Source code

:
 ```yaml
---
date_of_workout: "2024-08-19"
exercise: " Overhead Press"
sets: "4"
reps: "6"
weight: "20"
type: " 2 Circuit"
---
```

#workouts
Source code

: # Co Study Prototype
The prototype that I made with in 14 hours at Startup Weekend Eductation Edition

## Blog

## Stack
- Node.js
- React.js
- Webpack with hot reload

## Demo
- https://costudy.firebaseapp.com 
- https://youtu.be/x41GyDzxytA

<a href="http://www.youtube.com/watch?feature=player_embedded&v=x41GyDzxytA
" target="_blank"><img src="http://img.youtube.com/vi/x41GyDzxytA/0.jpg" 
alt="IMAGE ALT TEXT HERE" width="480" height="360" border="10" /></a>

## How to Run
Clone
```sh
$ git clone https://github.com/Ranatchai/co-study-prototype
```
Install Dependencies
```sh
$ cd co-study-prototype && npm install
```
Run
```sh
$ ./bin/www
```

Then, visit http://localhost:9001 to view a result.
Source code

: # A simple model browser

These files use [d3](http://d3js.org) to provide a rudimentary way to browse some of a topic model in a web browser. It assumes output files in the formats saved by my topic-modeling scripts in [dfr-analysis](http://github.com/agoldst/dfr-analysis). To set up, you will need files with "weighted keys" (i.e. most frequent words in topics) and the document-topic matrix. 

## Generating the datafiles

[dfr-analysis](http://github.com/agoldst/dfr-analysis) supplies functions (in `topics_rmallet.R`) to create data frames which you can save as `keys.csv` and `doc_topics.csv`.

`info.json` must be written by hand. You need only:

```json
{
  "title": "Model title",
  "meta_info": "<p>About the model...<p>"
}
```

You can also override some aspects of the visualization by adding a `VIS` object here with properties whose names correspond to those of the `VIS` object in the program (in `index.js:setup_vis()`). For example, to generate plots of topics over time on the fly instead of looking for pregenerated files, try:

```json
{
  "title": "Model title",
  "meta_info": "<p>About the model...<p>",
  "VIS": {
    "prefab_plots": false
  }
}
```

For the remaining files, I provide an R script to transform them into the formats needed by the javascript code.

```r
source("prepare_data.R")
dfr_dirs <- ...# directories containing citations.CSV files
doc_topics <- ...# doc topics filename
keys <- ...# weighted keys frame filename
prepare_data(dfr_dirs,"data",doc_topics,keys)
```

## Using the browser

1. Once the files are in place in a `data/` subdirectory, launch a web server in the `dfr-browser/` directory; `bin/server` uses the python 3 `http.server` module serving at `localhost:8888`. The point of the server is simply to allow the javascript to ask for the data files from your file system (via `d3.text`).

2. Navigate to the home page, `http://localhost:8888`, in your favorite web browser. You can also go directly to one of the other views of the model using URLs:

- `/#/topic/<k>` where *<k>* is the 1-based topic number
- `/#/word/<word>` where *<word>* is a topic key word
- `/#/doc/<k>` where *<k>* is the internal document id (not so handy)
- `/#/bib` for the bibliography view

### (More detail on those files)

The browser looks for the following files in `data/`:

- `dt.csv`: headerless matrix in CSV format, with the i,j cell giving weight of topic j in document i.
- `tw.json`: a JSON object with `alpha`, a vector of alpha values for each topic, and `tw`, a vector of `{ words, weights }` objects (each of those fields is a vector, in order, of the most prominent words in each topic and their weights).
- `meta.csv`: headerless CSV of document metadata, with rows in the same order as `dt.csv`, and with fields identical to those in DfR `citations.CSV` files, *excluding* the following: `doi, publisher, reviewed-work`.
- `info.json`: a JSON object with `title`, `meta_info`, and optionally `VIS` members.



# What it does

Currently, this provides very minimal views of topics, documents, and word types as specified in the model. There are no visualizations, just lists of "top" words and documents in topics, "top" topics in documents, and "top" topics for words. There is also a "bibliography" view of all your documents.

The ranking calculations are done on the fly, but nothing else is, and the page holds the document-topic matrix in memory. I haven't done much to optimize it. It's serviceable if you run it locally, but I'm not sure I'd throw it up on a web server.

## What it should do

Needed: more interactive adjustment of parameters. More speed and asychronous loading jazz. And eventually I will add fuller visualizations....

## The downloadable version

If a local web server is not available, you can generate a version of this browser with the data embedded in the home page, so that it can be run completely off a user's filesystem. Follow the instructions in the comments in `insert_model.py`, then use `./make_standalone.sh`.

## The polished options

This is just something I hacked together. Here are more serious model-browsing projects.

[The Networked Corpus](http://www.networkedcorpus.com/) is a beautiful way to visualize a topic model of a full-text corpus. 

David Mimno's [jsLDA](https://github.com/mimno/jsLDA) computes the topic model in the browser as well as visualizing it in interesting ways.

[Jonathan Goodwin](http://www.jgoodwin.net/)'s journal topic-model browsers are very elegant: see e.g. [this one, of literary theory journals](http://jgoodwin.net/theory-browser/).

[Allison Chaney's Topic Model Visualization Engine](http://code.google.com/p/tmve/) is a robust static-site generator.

··········

## Directions
Each line in the listing above that contains "views" should be copied.

## Worked solution
2. Navigate to the home page, `http://localhost:8888`, in your favorite web browser. You can also go directly to one of the other views of the model using URLs:
Currently, this provides very minimal views of topics, documents, and word types as specified in the model. There are no visualizations, just lists of "top" words and documents in topics, "top" topics in documents, and "top" topics for words. There is also a "bibliography" view of all your documents.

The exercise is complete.